_ACTION ITEM_
Which lines of the entries hold the string "sitting"? Copy each one.

(Collected data)

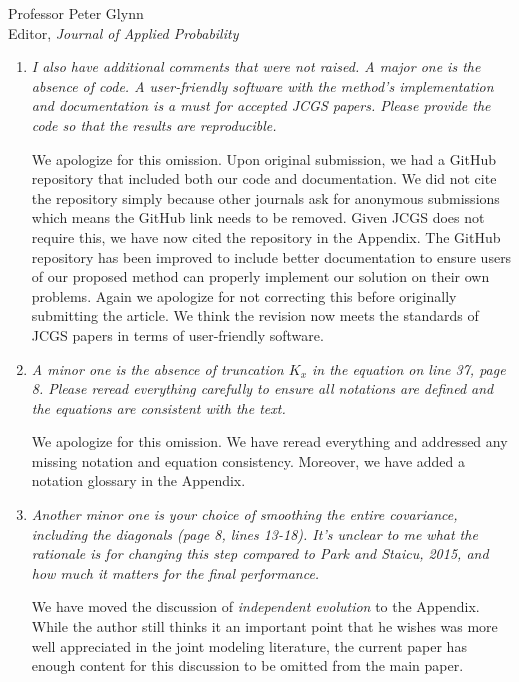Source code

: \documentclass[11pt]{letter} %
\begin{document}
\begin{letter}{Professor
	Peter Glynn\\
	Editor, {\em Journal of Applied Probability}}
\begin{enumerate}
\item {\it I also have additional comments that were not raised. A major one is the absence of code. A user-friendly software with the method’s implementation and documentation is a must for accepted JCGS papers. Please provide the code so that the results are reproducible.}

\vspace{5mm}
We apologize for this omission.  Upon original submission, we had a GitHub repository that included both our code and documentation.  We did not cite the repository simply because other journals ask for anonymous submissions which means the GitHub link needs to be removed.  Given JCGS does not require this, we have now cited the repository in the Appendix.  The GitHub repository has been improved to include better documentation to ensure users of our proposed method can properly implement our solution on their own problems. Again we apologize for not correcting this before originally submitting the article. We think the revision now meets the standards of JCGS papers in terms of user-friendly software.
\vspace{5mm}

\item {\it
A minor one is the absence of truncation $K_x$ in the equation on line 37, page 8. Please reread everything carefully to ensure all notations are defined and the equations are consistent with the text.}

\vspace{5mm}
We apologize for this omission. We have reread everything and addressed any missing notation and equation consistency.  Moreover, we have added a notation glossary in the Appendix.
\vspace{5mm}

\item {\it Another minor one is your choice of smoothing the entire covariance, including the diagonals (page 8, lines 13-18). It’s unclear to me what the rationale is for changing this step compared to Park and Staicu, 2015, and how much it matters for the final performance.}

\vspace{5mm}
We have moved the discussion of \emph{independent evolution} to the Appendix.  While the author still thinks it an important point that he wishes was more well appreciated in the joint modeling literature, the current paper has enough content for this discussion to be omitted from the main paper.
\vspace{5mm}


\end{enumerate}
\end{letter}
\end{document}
==
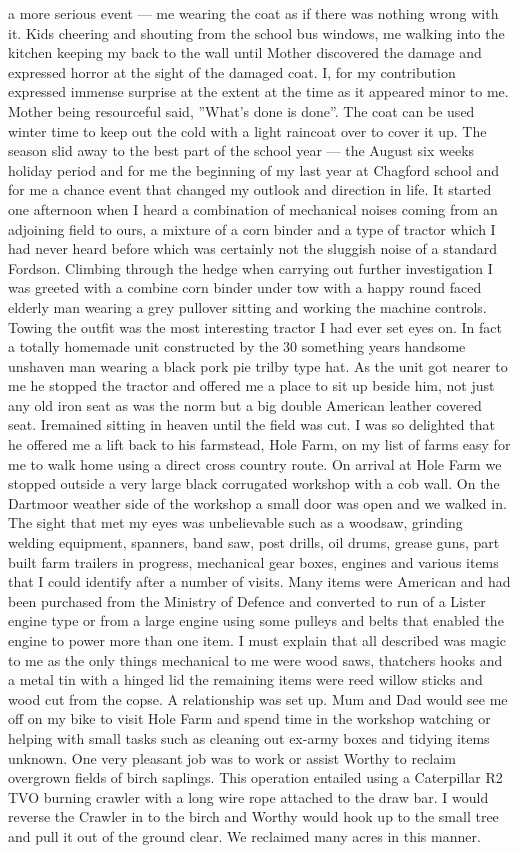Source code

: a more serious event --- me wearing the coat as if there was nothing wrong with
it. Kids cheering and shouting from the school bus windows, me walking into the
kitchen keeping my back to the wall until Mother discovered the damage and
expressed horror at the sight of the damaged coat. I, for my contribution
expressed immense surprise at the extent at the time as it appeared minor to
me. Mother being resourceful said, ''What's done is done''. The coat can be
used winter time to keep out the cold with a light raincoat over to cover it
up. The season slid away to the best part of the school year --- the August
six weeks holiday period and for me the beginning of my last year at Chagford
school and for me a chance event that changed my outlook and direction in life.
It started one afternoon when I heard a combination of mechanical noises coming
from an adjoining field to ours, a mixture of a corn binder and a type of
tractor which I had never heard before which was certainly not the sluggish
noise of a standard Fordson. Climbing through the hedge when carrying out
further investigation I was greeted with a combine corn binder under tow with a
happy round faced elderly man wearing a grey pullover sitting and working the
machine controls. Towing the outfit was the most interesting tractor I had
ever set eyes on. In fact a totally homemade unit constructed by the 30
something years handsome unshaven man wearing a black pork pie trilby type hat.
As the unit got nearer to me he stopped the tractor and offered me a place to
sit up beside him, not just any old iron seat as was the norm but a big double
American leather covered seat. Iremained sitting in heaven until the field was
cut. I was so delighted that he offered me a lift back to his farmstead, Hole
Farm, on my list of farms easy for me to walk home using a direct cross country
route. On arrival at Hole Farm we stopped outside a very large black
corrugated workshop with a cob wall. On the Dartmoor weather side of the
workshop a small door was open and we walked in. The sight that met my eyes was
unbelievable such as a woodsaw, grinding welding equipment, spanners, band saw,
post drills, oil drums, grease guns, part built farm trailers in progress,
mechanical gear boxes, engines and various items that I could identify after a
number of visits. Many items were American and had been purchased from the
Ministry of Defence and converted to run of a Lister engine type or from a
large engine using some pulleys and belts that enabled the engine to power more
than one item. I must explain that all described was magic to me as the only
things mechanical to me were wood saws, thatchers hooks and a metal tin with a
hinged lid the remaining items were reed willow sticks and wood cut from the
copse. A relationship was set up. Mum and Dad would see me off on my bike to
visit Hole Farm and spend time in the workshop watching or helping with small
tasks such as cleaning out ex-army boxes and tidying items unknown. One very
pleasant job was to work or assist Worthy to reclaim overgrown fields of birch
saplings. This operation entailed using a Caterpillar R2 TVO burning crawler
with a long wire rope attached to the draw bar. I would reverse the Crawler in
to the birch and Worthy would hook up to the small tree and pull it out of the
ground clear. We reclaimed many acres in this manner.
* * *
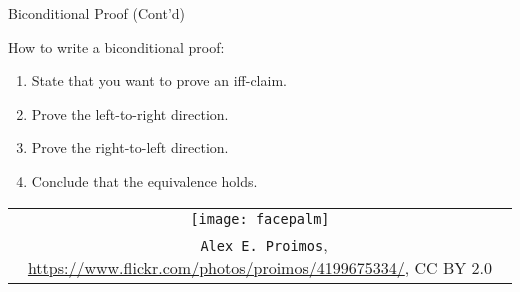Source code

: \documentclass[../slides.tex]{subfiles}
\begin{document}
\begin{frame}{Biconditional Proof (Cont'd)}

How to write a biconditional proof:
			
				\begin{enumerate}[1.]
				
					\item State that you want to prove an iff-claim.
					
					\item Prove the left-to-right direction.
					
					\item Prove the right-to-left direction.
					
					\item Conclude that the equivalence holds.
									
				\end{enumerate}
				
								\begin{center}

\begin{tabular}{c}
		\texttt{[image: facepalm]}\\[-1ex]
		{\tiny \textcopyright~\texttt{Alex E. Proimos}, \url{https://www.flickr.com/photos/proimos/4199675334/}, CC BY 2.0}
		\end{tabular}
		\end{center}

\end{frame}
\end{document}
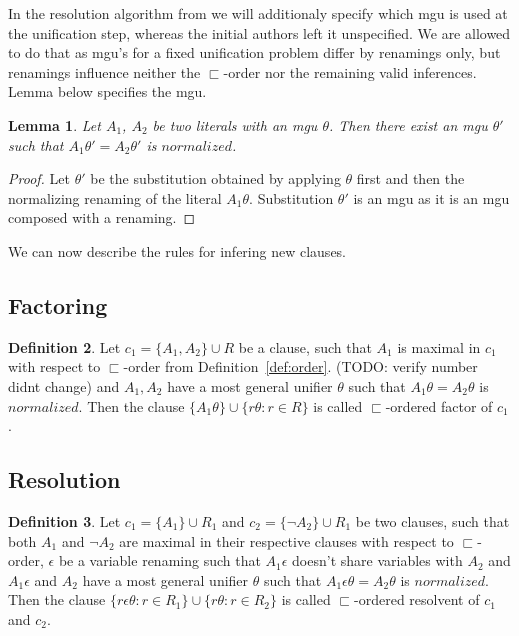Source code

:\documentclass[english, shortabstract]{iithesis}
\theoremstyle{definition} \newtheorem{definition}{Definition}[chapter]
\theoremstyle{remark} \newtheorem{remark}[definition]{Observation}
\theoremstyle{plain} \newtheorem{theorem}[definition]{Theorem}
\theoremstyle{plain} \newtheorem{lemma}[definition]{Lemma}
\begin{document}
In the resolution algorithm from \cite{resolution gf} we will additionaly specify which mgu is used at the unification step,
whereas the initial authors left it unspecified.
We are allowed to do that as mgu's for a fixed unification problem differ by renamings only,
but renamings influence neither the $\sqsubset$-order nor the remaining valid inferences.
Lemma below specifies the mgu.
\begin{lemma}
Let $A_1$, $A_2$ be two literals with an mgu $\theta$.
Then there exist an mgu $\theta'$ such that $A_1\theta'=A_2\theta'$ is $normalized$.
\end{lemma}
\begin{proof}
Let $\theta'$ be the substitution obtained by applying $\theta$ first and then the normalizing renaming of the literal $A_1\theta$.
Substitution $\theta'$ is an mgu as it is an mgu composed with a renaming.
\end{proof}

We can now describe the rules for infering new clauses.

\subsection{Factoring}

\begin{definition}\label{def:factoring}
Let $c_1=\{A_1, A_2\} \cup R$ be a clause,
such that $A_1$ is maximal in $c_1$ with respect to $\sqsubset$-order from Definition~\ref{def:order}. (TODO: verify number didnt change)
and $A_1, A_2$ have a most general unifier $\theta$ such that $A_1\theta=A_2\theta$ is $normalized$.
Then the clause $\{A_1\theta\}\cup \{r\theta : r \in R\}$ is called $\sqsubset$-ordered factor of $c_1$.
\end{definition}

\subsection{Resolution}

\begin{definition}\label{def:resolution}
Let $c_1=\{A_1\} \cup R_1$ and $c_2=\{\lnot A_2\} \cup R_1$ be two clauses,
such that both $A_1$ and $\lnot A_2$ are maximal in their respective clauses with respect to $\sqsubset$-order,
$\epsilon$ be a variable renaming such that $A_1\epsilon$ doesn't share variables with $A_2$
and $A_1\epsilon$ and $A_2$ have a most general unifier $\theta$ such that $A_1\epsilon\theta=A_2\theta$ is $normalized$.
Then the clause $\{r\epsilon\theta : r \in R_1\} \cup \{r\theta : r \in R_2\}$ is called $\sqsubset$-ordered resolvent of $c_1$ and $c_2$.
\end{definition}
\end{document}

_EXERCISE RESPONSE_
happy round faced elderly man wearing a grey pullover sitting and working the
American leather covered seat. Iremained sitting in heaven until the field was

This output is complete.